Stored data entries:
══════
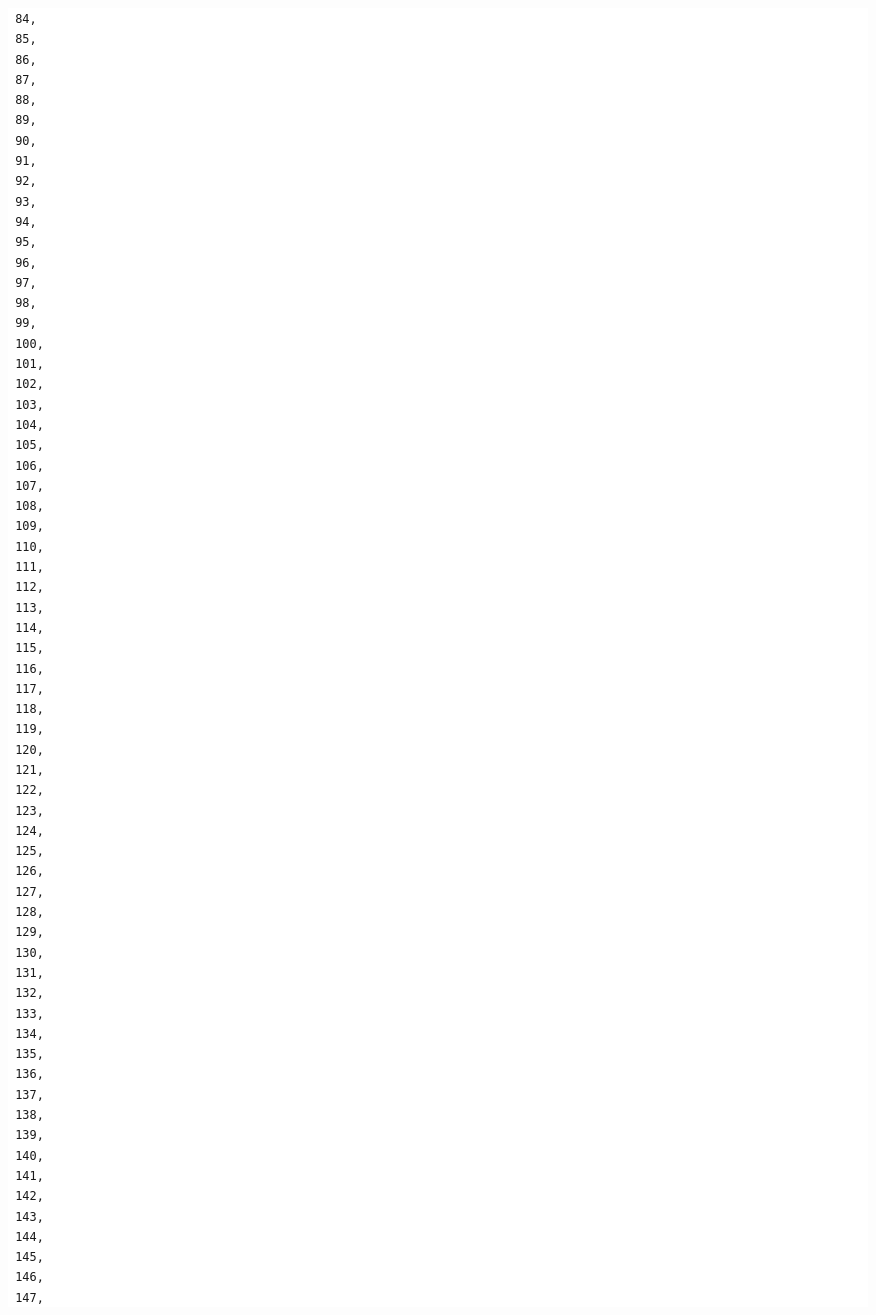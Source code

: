      84,
     85,
     86,
     87,
     88,
     89,
     90,
     91,
     92,
     93,
     94,
     95,
     96,
     97,
     98,
     99,
     100,
     101,
     102,
     103,
     104,
     105,
     106,
     107,
     108,
     109,
     110,
     111,
     112,
     113,
     114,
     115,
     116,
     117,
     118,
     119,
     120,
     121,
     122,
     123,
     124,
     125,
     126,
     127,
     128,
     129,
     130,
     131,
     132,
     133,
     134,
     135,
     136,
     137,
     138,
     139,
     140,
     141,
     142,
     143,
     144,
     145,
     146,
     147,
══════
DESCRIPTION OF THE TASK: The task calls for every line of the data to be returned exactly, without pictures.

SOLUTION BELOW:
Source code

:      84,
     85,
     86,
     87,
     88,
     89,
     90,
     91,
     92,
     93,
     94,
     95,
     96,
     97,
     98,
     99,
     100,
     101,
     102,
     103,
     104,
     105,
     106,
     107,
     108,
     109,
     110,
     111,
     112,
     113,
     114,
     115,
     116,
     117,
     118,
     119,
     120,
     121,
     122,
     123,
     124,
     125,
     126,
     127,
     128,
     129,
     130,
     131,
     132,
     133,
     134,
     135,
     136,
     137,
     138,
     139,
     140,
     141,
     142,
     143,
     144,
     145,
     146,
     147,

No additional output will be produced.